Brasil sigue dejando mucho que desear en cuanto a su índice de desarrollo humano, que Lula dejó en un nivel medio, en un puesto 73, a la par de Ecuador o Colombia y muy lejos de las naciones desarrolladas.

En educación, según el último informe del Programa Internacional para la Evaluación de Estudiantes(PISA), Brasil está en la 53ª posición entre 65 países, con un nivel de escolaridad como Zimbabue.

Tampoco en estos ocho años Brasil ha modificado su posición en la cultura global, ni avanzó como potencia militar. Dejó oír mejor su voz en el concierto internacional, pero, por ejemplo, su alineación con las dictaduras iraní y cubana, su comportamiento gallito en la crisis de Honduras o su incapacidad de controlar a los dirigentes izquierdistas radicales latinoamericanos, le hicieron perder a los ojos del mundo peso cuando Brasil pretende erigirse como potencia e interlocutor de primer nivel en el nuevo mundo multipolar.

Cualquiera que haya prestado atención a Lula habrá sacado la impresión de que todo cuánto ocurrió durante su mandato en Brasil se debió a él y exclusivamente a él: ha dado la impresión de que él inventó el fuego, la rueda y hasta la coca-cola. Antes que él, el abismo, las tinieblas, el desorden y el vacío, como en el Génesis. Un adanismo insensato que nadie fue capaz de morigerar.

Lula sale de escena como una gloria nacional y dicen que es idolatrado por casi el 90 % de la población. Sin embargo, tanta unanimidad no se puso de manifiesto en los últimos comicios presidenciales de octubre pasado, pues su candidata, pupila y ya presidente de Brasil, Dilma Rousseff, precisó dos rondas de votaciones para lograr la elección.

Sin duda esos ochos años sobresalientes han depositado a este antiguo obrero del metal, sindicalista radical e hijo del Brasil más profundo y miserable, en una de las principales hornacinas del altar patrio.

Los más entusiastas lo han colocado ya bajo un baldaquino en el lugar de Nuestro Señor, como diría un creyente. Ni a la derecha ni a la izquierda de Dios padre, sino en el sitial del mismísimo Creador. Así están las cosas.
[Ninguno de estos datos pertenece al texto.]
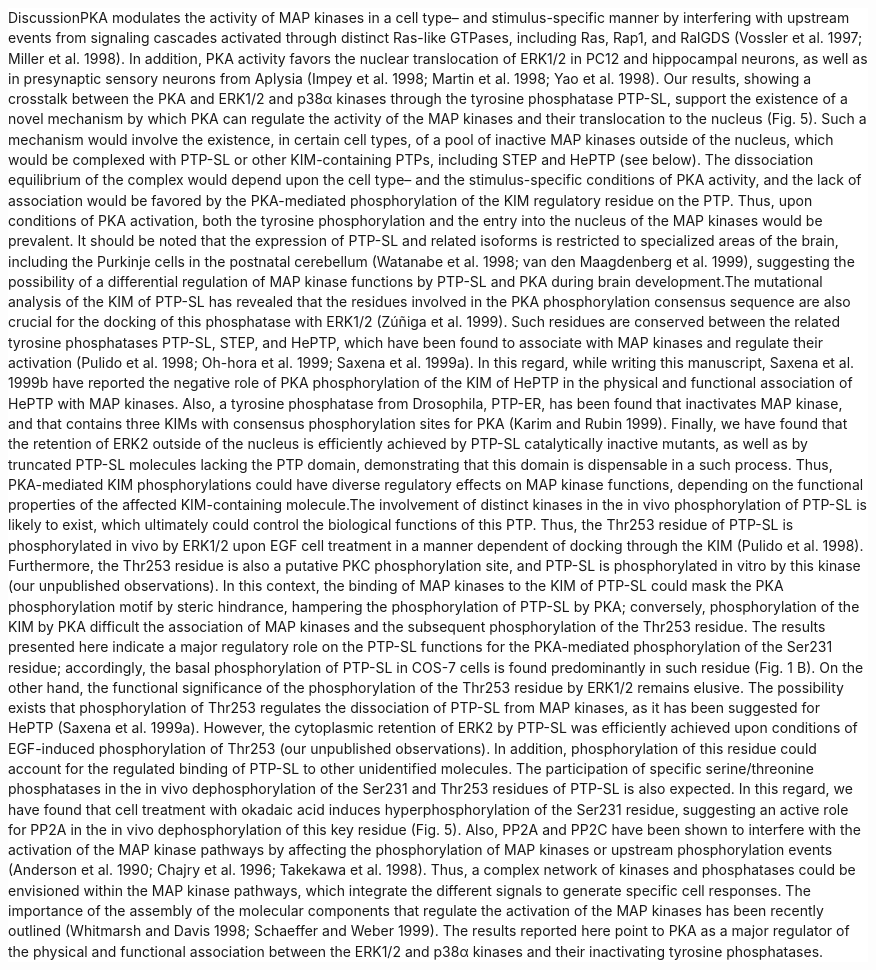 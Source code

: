 DiscussionPKA modulates the activity of MAP kinases in a cell type– and stimulus-specific manner by interfering with upstream events from signaling cascades activated through distinct Ras-like GTPases, including Ras, Rap1, and RalGDS (Vossler et al. 1997; Miller et al. 1998). In addition, PKA activity favors the nuclear translocation of ERK1/2 in PC12 and hippocampal neurons, as well as in presynaptic sensory neurons from Aplysia (Impey et al. 1998; Martin et al. 1998; Yao et al. 1998). Our results, showing a crosstalk between the PKA and ERK1/2 and p38α kinases through the tyrosine phosphatase PTP-SL, support the existence of a novel mechanism by which PKA can regulate the activity of the MAP kinases and their translocation to the nucleus (Fig. 5). Such a mechanism would involve the existence, in certain cell types, of a pool of inactive MAP kinases outside of the nucleus, which would be complexed with PTP-SL or other KIM-containing PTPs, including STEP and HePTP (see below). The dissociation equilibrium of the complex would depend upon the cell type– and the stimulus-specific conditions of PKA activity, and the lack of association would be favored by the PKA-mediated phosphorylation of the KIM regulatory residue on the PTP. Thus, upon conditions of PKA activation, both the tyrosine phosphorylation and the entry into the nucleus of the MAP kinases would be prevalent. It should be noted that the expression of PTP-SL and related isoforms is restricted to specialized areas of the brain, including the Purkinje cells in the postnatal cerebellum (Watanabe et al. 1998; van den Maagdenberg et al. 1999), suggesting the possibility of a differential regulation of MAP kinase functions by PTP-SL and PKA during brain development.The mutational analysis of the KIM of PTP-SL has revealed that the residues involved in the PKA phosphorylation consensus sequence are also crucial for the docking of this phosphatase with ERK1/2 (Zúñiga et al. 1999). Such residues are conserved between the related tyrosine phosphatases PTP-SL, STEP, and HePTP, which have been found to associate with MAP kinases and regulate their activation (Pulido et al. 1998; Oh-hora et al. 1999; Saxena et al. 1999a). In this regard, while writing this manuscript, Saxena et al. 1999b have reported the negative role of PKA phosphorylation of the KIM of HePTP in the physical and functional association of HePTP with MAP kinases. Also, a tyrosine phosphatase from Drosophila, PTP-ER, has been found that inactivates MAP kinase, and that contains three KIMs with consensus phosphorylation sites for PKA (Karim and Rubin 1999). Finally, we have found that the retention of ERK2 outside of the nucleus is efficiently achieved by PTP-SL catalytically inactive mutants, as well as by truncated PTP-SL molecules lacking the PTP domain, demonstrating that this domain is dispensable in a such process. Thus, PKA-mediated KIM phosphorylations could have diverse regulatory effects on MAP kinase functions, depending on the functional properties of the affected KIM-containing molecule.The involvement of distinct kinases in the in vivo phosphorylation of PTP-SL is likely to exist, which ultimately could control the biological functions of this PTP. Thus, the Thr253 residue of PTP-SL is phosphorylated in vivo by ERK1/2 upon EGF cell treatment in a manner dependent of docking through the KIM (Pulido et al. 1998). Furthermore, the Thr253 residue is also a putative PKC phosphorylation site, and PTP-SL is phosphorylated in vitro by this kinase (our unpublished observations). In this context, the binding of MAP kinases to the KIM of PTP-SL could mask the PKA phosphorylation motif by steric hindrance, hampering the phosphorylation of PTP-SL by PKA; conversely, phosphorylation of the KIM by PKA difficult the association of MAP kinases and the subsequent phosphorylation of the Thr253 residue. The results presented here indicate a major regulatory role on the PTP-SL functions for the PKA-mediated phosphorylation of the Ser231 residue; accordingly, the basal phosphorylation of PTP-SL in COS-7 cells is found predominantly in such residue (Fig. 1 B). On the other hand, the functional significance of the phosphorylation of the Thr253 residue by ERK1/2 remains elusive. The possibility exists that phosphorylation of Thr253 regulates the dissociation of PTP-SL from MAP kinases, as it has been suggested for HePTP (Saxena et al. 1999a). However, the cytoplasmic retention of ERK2 by PTP-SL was efficiently achieved upon conditions of EGF-induced phosphorylation of Thr253 (our unpublished observations). In addition, phosphorylation of this residue could account for the regulated binding of PTP-SL to other unidentified molecules. The participation of specific serine/threonine phosphatases in the in vivo dephosphorylation of the Ser231 and Thr253 residues of PTP-SL is also expected. In this regard, we have found that cell treatment with okadaic acid induces hyperphosphorylation of the Ser231 residue, suggesting an active role for PP2A in the in vivo dephosphorylation of this key residue (Fig. 5). Also, PP2A and PP2C have been shown to interfere with the activation of the MAP kinase pathways by affecting the phosphorylation of MAP kinases or upstream phosphorylation events (Anderson et al. 1990; Chajry et al. 1996; Takekawa et al. 1998). Thus, a complex network of kinases and phosphatases could be envisioned within the MAP kinase pathways, which integrate the different signals to generate specific cell responses. The importance of the assembly of the molecular components that regulate the activation of the MAP kinases has been recently outlined (Whitmarsh and Davis 1998; Schaeffer and Weber 1999). The results reported here point to PKA as a major regulator of the physical and functional association between the ERK1/2 and p38α kinases and their inactivating tyrosine phosphatases.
Es justo reconocer que el éxito de Lula se ha proyectado desmesuradamente gracias a un plan de marketing sin precedentes en Brasil. Durante el mandato de Lula el Estado brasileño gastó en propaganda oficial en torno a 10.000 millones de dólares, a mayor gloria del gobernante. Jactándose Lula de ser el campeón de los pobres chocan ese promedio de tres millones de dólares diarios en autobombo que podían haber aliviado muchas penas.

Lula ha sido el gobernante brasileño que más y mejor ha usado la comunicación de mesas. Cuando llegó al poder en 2003 no llegaban a quinientos los medios de comunicación que recibían dinero por emitir propaganda del gobierno. Cuando ha acabado su gestión se han multiplicado por diez.

Por otro lado Lula se colocó por encima del Estado al declarase la «encarnación del pueblo», aunque hay que reconocerle que quedara sólo en una tentación para reforma constitucional para seguir en el poder.

Usó y abusó del Estado para lograr la elección de Dilma Rousseff, su criatura, lo que dice mucho sobre su falta de ética democrática y de un Partido de los Trabajadores que hizo tabla rasas de sus convicciones políticas sobre decoro y decencia para quedar enlodado por repetidos escándalos de corrupción y alianzas en el Congreso Ncional con lo más granado de la piratería parlamentaria brasileña.

Tanto es el endiosamiento, el engreimiento, en esta época caracterizada por la expresión «nunca antes en la historia de Brasil» que Lula ha solía usar en sus borracheras de éxito para destacar los logros de su gobierno, que el propio mandatario acaba de decir antes de irse —de reiterar, según un avezado observador en Brasilia y, por tanto, no hay espacio al error, a que se le haya calentado la boca en un momento de euforia— que hasta Estados Unidos sintió «envidia» y «celos» de Brasil.

Lula acaba su mandato entre bravatas y fanfarrias convertido en «un activista de sí mismo», como ha escrito una conocida analista brasileña experta en ese mismo gobernante a quien el británico Tony Blair calificó un buen día como «uno de los más excepcionales líderes de la era moderna». Y él se lo creyó.